This is referenced in various virtual directories within IIS on our Exchange 2003 server. Googling leads me to believe it's a holdover from Exchange 2000, but that path doesn't function in any way that I can find.
In case it helps, what I'm trying to do is enable replication for public folders to the Exchange 2007 server. Troubleshooting steps for the error I'm getting indicate a problem with the IIS settings for the Exadmin virtual directory. This odd path seems like a good thread to follow.
(tagging is sparse at the moment because I'm not sure to what I'm going to attribute this scrap of history)
Edits... This isn't a SBS server, and we don't have any (though there may have been before my time). It's a 2003 Server with Exchange 2003. There's no M:\ drive, nor anything mapped on that server, though I see this mentioned frequently. Public Folders appear to be functioning, as well as other IIS components (such as ActiveSync) which reference this odd creature.
it's there by design on Exchange 2000 and 2003. Am I understanding it right that you have an environment with one Exchange 2003 and one Exchange 2007 server?
If I remember correctly the path was mapped to M: in Exchange 2000, but in 2003 it isn't mapped to anything. Developers can use the path to access the database in various ways, that's why it is exposed at all.
Anyway, its there by design, and shouldn't be messed with. Your server is happy!
"\.\BackOfficeStorage" refers to the ExIFS installable filesystem driver for the Exchange information store that existed in Exchange 2003 and 2000 (and was removed in Exchange 2007).
Public Folder administration in Exchange 2000 / 2003 was performed through DAV access to the /Exadmin folder (in part). You're seeing references to the ExIFS volume because the WebDAV requests back-ended into the public store by way of ExIFS in that verison of Exchange.

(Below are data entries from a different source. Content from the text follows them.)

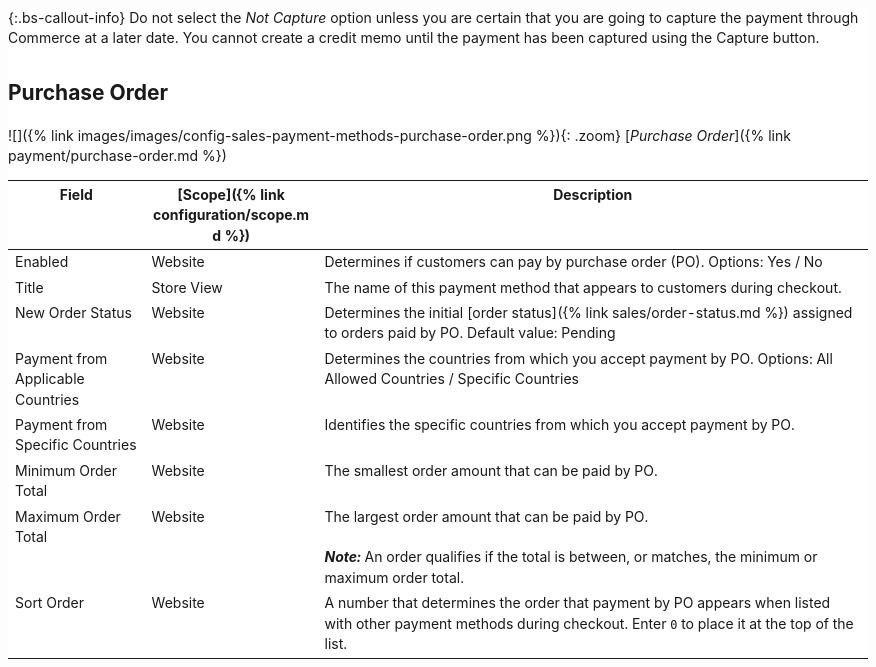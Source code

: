 {:.bs-callout-info}
Do not select the _Not Capture_ option unless you are certain that you are going to capture the payment through Commerce at a later date. You cannot create a credit memo until the payment has been captured using the Capture button.

## Purchase Order

![]({% link images/images/config-sales-payment-methods-purchase-order.png %}){: .zoom}
[_Purchase Order_]({% link payment/purchase-order.md %})

|Field|[Scope]({% link configuration/scope.md %})|Description|
|--- |--- |--- |
|Enabled|Website|Determines if customers can pay by purchase order (PO). Options: Yes / No|
|Title|Store View|The name of this payment method that appears to customers during checkout.|
|New Order Status|Website|Determines the initial [order status]({% link sales/order-status.md %}) assigned to orders paid by PO. Default value: Pending|
|Payment from Applicable Countries|Website|Determines the countries from which you accept payment by PO. Options: All Allowed Countries / Specific Countries|
|Payment from Specific Countries|Website|Identifies the specific countries from which you accept payment by PO.|
|Minimum Order Total|Website|The smallest order amount that can be paid by PO.|
|Maximum Order Total|Website|The largest order amount that can be paid by PO. <br/><br/>**_Note:_** An order qualifies if the total is between, or matches, the minimum or maximum order total.|
|Sort Order|Website|A number that determines the order that payment by PO appears when listed with other payment methods during checkout. Enter `0` to place it at the top of the list.|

It was actually a rather handy feature. I did a couple of mass mailbox migrations from other mail servers to Exchange and was able to just copy entire mailboxes into users Exchange mailboxes thru ExIFS. It was, actually, very handy. It was under-utilized and, being a 32-bit kernel mode driver, got the axe when Exchange 2007 went 64-bit only. (BTW: This is also the reason why Exchange 2000 / 2003 can't run on 64-bit Windows.)
Microsoft stopped giving the ExIFS volume a "drive letter" in Exchange 2003 because too many people were doing dumb things and trashing the Exchange database as a result (running anti-virus against the "M:" "drive", trying to do backups with file-level backups of the "M:" "drive", etc.)